In the wake of the George Zimmerman verdict, emotions have run high. But a disservice to our legal system occurs when long standing principles of constitutional and criminal law are either misunderstood, misrepresented or become the subject of heated emotional debate without the proper context and history. Case and point is the recent discussion surrounding the meaning of a “jury of one’s peers.”
The Sixth Amendment to the United States Constitution provides criminal defendants with the right to a public and speedy trial by an impartial jury. Nowhere does the phrase a “jury of one’s peers” appear in the amendment. However, it is interpreted to mean that a criminal defendant is entitled to be judged by a group that reflects a cross section of the community in which the case is heard. Of course, this does not mean that a “white” defendant is entitled to a jury of only whites; or, that a female defendant is entitled to a jury comprising only of female jurors. Rather, the goal is to select a jury that represents a cross section of a particular community in terms of race, ethnicity, gender, etc…
The protection afforded by a jury of one’s peers extends to criminal defendants, not victims, witnesses or others involved in the criminal process. This ensures that the only person that is actually subject to the criminal prosecution (i.e. the defendant) is judged fairly by a group of his or her equals.

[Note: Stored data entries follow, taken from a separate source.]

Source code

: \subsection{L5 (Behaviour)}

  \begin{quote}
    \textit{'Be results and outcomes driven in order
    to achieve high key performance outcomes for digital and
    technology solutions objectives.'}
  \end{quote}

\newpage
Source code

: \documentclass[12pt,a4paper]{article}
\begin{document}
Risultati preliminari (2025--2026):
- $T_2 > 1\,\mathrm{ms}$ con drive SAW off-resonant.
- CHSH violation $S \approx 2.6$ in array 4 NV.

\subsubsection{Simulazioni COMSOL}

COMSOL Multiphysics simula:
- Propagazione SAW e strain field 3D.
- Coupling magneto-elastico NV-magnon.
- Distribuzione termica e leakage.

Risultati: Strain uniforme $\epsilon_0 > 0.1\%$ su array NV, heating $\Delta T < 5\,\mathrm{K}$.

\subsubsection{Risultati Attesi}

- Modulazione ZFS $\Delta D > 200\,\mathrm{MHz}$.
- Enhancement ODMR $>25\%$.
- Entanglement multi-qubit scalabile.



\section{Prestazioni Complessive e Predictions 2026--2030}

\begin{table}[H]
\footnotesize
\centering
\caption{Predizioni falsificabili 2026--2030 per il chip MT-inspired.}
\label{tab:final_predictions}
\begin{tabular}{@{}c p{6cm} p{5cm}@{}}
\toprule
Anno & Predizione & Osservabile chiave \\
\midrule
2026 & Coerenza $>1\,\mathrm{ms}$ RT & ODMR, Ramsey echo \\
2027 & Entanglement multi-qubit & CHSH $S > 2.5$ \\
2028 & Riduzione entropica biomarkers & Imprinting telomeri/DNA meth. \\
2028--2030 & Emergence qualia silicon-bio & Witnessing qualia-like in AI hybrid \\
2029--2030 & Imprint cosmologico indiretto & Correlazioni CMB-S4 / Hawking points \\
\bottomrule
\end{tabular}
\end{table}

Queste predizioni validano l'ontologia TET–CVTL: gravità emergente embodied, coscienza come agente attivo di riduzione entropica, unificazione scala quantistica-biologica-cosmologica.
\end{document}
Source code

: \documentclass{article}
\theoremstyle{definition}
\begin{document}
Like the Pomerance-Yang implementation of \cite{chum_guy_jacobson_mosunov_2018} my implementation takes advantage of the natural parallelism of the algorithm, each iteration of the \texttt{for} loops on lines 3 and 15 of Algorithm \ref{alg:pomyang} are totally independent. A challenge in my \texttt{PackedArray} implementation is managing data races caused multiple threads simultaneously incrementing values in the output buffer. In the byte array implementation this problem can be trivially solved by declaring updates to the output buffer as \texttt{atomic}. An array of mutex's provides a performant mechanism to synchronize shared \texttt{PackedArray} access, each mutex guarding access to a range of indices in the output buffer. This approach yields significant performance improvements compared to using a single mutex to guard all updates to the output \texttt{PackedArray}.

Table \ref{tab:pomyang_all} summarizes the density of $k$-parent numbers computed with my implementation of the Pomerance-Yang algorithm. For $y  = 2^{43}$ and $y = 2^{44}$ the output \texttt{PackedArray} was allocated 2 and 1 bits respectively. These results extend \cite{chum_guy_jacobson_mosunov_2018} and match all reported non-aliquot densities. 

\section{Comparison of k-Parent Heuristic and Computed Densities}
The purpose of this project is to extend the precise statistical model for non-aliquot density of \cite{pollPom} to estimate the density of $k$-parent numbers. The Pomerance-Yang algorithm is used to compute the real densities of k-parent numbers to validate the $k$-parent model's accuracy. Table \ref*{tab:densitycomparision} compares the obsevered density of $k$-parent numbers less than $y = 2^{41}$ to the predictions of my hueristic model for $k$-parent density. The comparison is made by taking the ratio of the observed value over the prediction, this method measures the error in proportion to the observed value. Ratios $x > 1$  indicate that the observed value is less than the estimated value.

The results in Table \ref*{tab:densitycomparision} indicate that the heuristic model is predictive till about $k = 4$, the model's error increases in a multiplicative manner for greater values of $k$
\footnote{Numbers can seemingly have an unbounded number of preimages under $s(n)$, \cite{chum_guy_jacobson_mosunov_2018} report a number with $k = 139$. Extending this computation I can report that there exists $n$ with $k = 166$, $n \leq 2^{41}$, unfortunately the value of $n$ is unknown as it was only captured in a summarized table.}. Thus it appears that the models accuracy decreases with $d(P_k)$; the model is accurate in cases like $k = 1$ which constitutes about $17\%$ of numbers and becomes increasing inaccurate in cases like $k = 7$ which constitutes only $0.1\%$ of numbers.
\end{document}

Much of the recent commentary and analysis has misinterpreted the above rule in the aftermath of a very difficult and emotional high profile case. But it is important to note that this tenant has a long history and has served our justice system well. Whatever ones belief about the Zimmerman verdict, we only compound the pain and confusion of our system by not properly understanding the basis on which these principles rest. In the end, such confusion will hamper our collective ability to properly understand not only the case at hand, but unfortunately, the inevitable others that will surely follow.